Dataset entries
--------------------

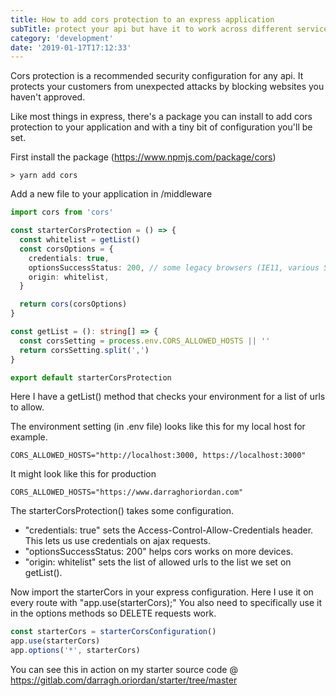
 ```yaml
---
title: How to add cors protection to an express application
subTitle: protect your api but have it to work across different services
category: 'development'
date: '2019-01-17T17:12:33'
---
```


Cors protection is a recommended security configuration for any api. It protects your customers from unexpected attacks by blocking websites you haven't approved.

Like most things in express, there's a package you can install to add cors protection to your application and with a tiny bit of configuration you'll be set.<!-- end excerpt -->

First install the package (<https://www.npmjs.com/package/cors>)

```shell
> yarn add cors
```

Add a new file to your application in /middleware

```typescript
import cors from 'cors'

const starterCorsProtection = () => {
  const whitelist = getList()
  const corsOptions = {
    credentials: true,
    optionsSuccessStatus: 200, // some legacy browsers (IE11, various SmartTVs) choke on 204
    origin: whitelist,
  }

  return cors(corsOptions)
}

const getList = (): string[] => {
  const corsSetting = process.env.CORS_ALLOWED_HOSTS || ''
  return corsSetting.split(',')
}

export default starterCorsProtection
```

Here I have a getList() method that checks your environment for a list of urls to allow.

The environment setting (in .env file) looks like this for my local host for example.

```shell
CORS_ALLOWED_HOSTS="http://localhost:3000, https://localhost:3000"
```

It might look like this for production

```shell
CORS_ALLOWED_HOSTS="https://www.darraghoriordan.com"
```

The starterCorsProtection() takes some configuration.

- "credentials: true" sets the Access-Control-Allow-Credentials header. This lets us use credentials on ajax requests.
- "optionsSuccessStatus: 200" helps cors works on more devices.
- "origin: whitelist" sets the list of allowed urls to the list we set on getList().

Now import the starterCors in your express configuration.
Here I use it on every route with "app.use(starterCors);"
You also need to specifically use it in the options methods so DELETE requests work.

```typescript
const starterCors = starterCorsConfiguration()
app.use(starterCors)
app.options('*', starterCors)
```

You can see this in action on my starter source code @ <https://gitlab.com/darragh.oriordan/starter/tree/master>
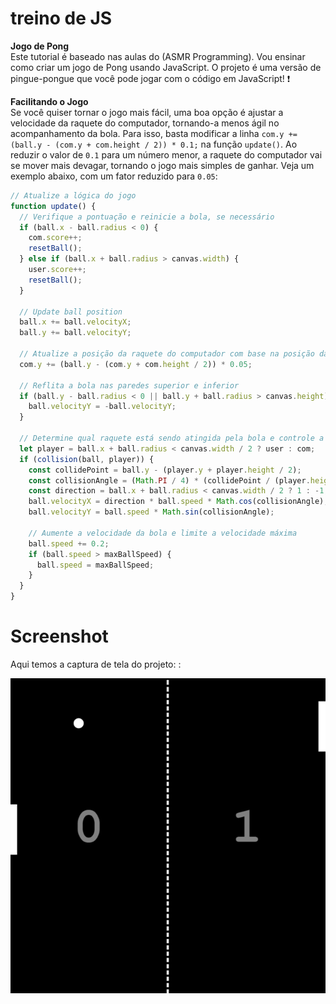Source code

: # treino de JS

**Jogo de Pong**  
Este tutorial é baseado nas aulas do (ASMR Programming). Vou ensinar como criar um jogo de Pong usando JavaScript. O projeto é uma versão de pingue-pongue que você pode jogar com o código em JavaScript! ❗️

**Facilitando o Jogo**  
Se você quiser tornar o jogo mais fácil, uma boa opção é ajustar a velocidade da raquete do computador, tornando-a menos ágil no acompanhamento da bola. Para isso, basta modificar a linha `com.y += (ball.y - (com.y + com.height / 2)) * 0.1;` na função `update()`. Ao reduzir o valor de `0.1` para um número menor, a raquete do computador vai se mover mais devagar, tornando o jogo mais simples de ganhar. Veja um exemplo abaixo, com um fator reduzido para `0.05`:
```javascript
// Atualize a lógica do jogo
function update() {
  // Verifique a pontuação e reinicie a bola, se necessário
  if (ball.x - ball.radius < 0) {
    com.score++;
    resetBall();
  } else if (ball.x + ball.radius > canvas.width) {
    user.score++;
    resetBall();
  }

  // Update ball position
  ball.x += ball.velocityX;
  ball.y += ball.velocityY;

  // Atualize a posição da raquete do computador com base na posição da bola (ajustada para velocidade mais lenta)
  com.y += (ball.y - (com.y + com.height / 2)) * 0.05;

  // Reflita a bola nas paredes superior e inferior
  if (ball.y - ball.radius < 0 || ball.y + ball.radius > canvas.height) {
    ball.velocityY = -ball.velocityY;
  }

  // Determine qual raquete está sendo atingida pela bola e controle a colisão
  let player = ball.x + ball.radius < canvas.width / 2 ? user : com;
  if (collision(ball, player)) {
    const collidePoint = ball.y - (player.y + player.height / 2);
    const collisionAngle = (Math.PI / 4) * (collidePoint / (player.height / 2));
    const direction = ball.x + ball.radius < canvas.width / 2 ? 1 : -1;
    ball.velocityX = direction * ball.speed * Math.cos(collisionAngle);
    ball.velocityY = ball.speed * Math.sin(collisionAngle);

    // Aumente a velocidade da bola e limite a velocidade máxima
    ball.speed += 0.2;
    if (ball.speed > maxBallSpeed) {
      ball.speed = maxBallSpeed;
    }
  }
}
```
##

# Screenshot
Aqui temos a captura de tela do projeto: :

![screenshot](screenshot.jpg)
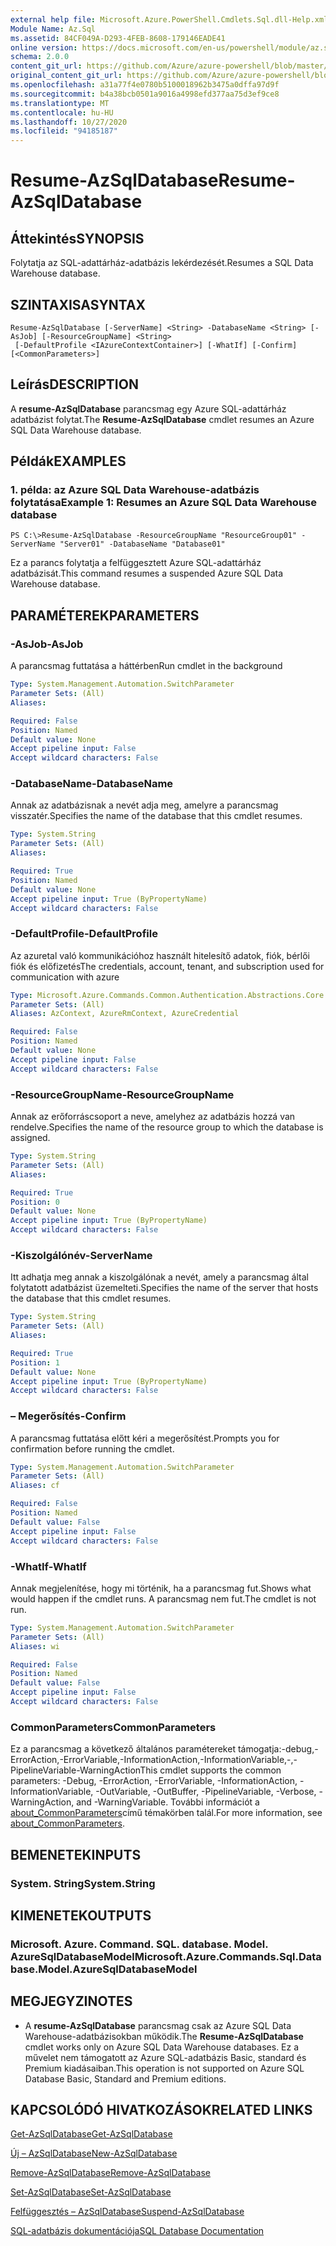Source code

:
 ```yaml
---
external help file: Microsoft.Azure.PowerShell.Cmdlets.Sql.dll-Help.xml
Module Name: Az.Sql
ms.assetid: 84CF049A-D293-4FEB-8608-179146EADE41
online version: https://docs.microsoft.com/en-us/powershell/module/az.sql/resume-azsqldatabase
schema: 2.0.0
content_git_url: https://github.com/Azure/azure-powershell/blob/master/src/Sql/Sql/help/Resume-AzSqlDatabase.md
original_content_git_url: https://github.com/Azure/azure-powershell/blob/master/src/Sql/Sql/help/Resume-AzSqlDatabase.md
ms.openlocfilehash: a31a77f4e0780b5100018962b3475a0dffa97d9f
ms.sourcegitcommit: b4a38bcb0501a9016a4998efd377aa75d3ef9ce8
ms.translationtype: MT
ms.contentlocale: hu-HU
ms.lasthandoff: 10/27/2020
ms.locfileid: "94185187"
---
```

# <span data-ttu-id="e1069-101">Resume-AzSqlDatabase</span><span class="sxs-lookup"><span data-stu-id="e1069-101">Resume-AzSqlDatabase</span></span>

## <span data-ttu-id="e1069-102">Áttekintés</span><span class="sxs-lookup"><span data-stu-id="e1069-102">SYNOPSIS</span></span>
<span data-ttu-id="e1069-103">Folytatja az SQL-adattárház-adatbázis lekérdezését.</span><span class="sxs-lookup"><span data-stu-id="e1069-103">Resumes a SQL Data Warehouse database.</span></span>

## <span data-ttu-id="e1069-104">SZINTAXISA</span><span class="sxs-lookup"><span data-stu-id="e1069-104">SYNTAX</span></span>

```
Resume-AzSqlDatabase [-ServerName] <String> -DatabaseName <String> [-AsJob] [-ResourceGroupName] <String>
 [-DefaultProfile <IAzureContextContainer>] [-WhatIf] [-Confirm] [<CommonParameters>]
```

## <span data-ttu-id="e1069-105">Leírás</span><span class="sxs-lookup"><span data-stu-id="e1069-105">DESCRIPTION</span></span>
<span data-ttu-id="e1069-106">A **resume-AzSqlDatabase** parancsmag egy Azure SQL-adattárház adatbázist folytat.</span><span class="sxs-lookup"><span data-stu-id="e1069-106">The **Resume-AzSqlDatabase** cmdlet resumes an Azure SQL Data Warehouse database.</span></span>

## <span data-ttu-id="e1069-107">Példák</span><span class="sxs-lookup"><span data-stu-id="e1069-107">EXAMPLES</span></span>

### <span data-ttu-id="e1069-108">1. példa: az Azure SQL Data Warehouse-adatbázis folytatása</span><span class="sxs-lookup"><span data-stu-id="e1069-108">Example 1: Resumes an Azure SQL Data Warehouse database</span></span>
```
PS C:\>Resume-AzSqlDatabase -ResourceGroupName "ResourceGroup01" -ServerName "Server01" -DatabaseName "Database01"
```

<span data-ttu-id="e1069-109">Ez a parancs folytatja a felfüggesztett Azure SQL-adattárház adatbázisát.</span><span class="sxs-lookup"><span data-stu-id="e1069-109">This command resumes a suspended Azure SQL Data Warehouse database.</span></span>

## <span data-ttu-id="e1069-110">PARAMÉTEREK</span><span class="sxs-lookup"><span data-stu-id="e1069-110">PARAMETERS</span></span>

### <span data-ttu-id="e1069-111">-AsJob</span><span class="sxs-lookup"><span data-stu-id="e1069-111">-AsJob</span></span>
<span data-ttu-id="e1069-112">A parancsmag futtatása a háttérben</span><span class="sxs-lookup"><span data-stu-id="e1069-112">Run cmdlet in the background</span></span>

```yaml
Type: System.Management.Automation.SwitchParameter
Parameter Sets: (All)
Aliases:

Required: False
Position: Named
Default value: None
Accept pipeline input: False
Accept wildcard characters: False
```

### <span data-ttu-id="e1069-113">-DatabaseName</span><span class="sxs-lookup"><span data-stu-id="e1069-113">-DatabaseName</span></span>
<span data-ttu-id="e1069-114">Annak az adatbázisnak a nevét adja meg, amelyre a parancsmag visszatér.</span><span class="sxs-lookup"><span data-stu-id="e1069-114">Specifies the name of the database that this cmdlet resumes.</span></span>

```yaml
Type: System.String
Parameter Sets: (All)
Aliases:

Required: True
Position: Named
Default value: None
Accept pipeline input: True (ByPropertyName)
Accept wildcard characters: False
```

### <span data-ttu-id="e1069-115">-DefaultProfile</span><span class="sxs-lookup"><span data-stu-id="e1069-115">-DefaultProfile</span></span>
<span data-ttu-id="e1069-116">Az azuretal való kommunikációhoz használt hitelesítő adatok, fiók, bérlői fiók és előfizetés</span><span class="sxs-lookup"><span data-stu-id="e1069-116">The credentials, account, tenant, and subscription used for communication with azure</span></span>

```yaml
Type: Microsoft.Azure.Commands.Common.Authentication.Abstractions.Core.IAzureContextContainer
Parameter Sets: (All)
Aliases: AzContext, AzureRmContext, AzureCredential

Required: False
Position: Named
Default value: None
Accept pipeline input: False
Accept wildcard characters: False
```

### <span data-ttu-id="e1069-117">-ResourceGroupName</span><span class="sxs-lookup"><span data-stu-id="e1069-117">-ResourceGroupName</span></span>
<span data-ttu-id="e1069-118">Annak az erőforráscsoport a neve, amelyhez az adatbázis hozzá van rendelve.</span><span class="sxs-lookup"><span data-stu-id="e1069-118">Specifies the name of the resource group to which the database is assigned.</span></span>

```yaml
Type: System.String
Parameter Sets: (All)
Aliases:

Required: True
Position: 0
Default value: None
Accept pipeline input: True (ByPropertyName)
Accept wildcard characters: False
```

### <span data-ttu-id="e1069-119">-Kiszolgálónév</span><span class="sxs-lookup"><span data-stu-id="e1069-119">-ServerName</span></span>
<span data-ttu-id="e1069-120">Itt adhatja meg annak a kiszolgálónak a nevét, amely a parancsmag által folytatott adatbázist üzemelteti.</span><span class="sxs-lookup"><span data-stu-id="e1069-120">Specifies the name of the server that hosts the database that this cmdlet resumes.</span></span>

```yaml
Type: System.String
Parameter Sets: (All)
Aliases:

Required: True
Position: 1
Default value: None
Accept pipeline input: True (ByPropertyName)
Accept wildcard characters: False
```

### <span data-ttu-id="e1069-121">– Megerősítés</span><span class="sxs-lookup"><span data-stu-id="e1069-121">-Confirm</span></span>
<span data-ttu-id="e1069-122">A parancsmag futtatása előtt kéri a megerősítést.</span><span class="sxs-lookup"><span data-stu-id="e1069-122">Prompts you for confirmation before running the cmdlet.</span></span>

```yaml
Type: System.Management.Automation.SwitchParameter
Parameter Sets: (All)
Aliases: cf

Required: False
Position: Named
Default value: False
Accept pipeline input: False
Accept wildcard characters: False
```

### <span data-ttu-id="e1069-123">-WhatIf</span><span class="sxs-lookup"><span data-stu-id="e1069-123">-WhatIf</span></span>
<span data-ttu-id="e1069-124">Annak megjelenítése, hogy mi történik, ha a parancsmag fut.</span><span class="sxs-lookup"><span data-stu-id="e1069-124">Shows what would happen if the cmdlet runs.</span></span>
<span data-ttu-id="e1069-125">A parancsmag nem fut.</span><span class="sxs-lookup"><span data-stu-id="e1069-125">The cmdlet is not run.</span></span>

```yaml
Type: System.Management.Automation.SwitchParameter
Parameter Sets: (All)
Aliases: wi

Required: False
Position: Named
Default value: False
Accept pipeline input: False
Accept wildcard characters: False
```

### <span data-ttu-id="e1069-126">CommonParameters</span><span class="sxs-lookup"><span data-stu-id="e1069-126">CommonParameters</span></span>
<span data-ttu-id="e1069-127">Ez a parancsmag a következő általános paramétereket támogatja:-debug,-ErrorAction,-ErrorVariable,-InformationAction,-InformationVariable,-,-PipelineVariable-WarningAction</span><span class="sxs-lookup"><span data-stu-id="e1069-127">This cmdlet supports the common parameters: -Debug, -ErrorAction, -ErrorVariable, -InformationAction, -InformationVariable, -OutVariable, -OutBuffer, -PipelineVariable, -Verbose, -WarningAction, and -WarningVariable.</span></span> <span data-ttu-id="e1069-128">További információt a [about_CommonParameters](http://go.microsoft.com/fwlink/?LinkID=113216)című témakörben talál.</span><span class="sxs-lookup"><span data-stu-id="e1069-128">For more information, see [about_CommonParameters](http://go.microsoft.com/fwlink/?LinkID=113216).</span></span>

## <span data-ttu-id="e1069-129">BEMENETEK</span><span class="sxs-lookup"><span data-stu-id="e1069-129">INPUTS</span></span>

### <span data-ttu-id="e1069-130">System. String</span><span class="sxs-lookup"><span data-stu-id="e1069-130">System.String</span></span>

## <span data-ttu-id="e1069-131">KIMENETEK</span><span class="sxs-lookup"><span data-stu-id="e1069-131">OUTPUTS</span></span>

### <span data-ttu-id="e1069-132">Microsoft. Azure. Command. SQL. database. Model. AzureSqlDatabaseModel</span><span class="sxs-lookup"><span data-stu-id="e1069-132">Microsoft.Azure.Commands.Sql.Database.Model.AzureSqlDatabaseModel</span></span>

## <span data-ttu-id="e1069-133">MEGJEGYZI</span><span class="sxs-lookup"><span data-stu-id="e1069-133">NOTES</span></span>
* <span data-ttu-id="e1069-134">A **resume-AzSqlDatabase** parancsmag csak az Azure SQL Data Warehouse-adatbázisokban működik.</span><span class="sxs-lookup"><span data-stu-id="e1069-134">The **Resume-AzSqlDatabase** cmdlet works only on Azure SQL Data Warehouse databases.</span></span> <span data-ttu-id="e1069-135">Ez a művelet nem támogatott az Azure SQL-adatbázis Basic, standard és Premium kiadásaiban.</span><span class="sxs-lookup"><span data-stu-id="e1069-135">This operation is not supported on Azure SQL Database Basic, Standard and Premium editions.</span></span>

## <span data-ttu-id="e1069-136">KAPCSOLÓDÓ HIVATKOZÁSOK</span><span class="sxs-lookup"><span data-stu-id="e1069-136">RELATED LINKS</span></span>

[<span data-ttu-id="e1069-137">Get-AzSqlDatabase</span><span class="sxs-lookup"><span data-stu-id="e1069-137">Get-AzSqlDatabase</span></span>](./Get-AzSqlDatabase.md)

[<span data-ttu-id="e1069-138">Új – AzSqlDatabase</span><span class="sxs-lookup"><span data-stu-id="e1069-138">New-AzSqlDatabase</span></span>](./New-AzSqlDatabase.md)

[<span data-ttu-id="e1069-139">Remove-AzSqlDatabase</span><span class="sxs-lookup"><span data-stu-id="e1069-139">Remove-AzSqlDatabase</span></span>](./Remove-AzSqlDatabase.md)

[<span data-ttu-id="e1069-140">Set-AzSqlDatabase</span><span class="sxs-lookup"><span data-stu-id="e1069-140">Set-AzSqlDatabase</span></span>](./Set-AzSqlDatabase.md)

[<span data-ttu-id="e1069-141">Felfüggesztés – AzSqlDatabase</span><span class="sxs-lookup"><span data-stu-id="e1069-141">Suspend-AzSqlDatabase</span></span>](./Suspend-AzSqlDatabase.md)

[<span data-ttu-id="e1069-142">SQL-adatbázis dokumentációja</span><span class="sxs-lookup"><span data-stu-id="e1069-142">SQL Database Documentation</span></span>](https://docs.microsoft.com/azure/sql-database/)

--------------------

> _Requirement_
What lines above mention "WhatIf"? Copy each one.

> _Response area_
 [-DefaultProfile <IAzureContextContainer>] [-WhatIf] [-Confirm] [<CommonParameters>]
### <span data-ttu-id="e1069-123">-WhatIf</span><span class="sxs-lookup"><span data-stu-id="e1069-123">-WhatIf</span></span>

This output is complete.